> _Work instructions_
For each line of the material, check for the string "webp"; then state how many lines had it, giving only the number.
++++ Extracted information ++++
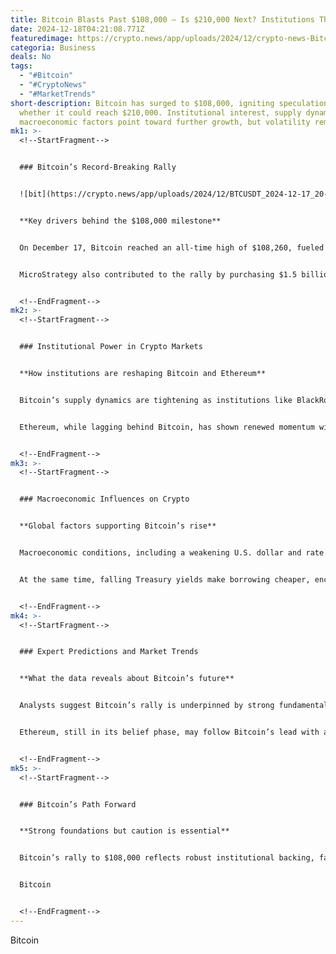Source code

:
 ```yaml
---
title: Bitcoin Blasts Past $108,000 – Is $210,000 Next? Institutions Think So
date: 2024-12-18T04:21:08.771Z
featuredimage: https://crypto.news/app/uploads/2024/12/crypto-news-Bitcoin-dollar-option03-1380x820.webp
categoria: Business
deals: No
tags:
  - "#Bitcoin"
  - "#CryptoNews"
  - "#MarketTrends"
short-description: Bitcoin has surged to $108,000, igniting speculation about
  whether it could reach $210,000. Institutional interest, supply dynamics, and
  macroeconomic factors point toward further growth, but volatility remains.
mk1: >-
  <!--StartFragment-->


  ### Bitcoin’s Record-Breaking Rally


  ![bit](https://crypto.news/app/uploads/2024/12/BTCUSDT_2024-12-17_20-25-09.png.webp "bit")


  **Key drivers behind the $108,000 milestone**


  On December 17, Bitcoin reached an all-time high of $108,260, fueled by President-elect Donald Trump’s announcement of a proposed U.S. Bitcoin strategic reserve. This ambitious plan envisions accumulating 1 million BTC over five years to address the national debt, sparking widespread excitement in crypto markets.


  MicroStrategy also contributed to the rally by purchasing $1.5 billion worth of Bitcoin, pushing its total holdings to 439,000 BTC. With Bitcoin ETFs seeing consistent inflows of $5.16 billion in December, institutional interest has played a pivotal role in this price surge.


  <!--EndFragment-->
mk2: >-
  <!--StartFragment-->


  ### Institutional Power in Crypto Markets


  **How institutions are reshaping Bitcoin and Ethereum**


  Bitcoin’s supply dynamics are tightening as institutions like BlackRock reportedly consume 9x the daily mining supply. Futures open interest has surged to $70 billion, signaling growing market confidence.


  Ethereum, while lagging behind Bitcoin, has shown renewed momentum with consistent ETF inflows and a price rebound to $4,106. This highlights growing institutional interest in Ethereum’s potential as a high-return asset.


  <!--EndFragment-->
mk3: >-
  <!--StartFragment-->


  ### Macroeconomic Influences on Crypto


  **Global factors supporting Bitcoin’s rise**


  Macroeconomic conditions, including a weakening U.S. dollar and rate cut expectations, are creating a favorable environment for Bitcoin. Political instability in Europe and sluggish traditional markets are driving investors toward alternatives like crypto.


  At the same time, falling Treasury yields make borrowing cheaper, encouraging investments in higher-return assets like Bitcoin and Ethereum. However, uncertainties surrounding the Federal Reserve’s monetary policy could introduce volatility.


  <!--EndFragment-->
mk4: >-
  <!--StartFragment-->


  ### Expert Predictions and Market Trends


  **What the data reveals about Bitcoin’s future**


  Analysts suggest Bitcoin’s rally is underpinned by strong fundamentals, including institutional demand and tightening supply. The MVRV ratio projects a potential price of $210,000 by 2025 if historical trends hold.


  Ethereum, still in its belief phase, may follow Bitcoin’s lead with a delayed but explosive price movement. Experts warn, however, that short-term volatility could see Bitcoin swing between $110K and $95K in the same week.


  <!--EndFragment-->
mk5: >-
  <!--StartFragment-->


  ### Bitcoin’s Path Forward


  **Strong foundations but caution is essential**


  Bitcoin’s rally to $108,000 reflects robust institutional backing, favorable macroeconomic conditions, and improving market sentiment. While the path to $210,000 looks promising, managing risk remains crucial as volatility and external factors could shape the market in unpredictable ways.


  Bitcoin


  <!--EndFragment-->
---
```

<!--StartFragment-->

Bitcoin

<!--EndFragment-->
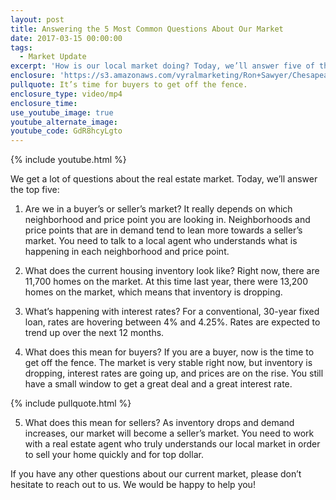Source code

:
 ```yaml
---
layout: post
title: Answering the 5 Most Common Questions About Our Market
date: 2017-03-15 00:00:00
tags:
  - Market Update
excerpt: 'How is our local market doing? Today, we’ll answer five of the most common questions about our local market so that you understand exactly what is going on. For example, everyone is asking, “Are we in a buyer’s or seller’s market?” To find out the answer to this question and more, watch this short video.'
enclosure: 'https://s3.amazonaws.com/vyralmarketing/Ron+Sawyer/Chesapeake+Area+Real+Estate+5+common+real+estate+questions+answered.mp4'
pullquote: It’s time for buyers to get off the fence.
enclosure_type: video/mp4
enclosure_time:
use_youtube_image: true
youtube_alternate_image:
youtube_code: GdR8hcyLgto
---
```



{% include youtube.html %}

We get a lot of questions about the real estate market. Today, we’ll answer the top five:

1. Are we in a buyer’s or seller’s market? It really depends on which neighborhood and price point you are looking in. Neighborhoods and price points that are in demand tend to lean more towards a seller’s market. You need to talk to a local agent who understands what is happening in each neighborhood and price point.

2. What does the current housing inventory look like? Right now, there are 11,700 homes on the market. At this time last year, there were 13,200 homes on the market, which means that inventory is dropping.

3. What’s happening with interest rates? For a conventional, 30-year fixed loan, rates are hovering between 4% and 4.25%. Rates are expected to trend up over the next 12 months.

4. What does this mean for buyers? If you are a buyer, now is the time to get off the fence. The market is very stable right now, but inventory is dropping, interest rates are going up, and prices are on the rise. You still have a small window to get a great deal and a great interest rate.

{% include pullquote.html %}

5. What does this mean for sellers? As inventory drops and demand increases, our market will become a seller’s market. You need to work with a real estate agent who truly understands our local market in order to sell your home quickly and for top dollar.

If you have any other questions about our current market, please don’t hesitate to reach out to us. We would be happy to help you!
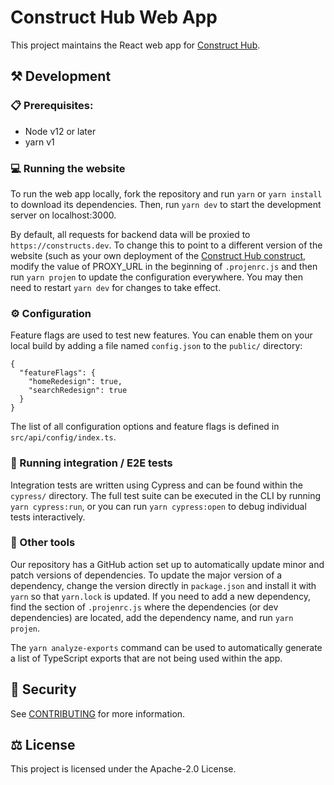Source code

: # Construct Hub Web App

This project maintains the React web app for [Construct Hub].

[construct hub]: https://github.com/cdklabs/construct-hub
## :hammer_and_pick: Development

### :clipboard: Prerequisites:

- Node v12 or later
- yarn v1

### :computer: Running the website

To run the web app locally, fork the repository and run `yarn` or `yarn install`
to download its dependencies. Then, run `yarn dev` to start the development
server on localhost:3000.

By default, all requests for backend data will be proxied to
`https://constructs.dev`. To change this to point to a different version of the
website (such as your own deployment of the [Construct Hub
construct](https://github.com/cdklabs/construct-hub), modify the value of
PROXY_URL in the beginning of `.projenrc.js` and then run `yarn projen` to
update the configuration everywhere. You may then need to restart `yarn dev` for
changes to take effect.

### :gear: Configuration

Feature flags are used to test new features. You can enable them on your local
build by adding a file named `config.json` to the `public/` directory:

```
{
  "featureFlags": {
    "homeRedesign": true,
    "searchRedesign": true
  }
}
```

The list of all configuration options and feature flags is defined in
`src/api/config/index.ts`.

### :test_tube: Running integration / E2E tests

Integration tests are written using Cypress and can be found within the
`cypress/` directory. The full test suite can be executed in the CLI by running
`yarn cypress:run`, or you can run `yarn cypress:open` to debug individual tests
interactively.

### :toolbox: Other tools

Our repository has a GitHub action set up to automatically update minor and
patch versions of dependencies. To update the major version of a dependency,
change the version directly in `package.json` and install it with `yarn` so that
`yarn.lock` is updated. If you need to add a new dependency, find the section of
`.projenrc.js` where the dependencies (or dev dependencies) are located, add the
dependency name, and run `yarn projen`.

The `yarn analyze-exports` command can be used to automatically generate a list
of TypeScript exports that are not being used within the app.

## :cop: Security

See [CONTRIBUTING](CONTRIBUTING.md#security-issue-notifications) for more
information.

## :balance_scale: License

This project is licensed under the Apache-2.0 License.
++++
> _Output of the exercise_
2